**Material provided:**

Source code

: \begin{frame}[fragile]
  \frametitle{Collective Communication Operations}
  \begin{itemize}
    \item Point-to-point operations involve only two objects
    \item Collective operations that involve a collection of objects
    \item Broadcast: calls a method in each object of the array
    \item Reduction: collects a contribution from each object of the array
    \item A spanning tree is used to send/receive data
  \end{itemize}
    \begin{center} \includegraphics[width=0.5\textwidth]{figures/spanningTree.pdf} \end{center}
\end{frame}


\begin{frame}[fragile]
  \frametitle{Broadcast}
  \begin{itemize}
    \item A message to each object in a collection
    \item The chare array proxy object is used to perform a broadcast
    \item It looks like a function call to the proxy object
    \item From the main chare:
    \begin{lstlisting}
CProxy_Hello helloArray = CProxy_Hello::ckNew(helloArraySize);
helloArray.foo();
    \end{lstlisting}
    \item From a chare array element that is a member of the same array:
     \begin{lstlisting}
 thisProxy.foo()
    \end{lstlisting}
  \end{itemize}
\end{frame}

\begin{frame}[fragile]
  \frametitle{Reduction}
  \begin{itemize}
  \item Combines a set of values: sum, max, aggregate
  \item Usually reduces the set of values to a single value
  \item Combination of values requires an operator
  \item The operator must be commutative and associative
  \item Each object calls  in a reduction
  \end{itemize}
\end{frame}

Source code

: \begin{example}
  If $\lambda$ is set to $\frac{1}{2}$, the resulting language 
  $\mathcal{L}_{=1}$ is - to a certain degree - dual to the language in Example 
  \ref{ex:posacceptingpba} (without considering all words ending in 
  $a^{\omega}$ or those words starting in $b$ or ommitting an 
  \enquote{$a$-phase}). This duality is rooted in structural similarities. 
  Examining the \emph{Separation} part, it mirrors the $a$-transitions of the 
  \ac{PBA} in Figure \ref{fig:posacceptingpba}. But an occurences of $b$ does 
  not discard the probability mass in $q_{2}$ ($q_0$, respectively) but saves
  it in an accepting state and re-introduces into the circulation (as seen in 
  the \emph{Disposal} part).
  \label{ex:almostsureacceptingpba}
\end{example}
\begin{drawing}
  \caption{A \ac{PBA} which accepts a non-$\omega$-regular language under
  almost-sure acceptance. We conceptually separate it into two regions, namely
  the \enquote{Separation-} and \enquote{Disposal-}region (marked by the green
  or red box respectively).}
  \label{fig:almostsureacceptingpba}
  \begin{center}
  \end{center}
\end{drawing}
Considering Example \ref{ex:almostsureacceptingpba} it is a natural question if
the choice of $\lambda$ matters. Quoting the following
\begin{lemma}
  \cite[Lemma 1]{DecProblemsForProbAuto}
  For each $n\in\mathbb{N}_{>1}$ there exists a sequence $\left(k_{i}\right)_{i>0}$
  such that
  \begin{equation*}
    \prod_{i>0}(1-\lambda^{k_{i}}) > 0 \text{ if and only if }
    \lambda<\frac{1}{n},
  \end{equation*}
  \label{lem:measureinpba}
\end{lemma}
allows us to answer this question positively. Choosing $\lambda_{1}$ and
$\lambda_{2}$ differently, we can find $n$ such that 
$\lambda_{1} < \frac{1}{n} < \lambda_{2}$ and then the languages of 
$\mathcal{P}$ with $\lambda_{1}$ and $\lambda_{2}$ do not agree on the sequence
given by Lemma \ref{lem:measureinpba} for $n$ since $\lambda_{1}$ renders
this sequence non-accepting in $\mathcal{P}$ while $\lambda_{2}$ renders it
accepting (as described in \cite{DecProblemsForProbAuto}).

**Goal of the exercise:**
Given the records above, reproduce precisely and only the lines between the line holding "it in an accepting" and the line holding "almost-sure acceptance. We", inclusive.

**Reply to the exercise:**
  it in an accepting state and re-introduces into the circulation (as seen in 
  the \emph{Disposal} part).
  \label{ex:almostsureacceptingpba}
\end{example}
\begin{drawing}
  \caption{A \ac{PBA} which accepts a non-$\omega$-regular language under
  almost-sure acceptance. We conceptually separate it into two regions, namely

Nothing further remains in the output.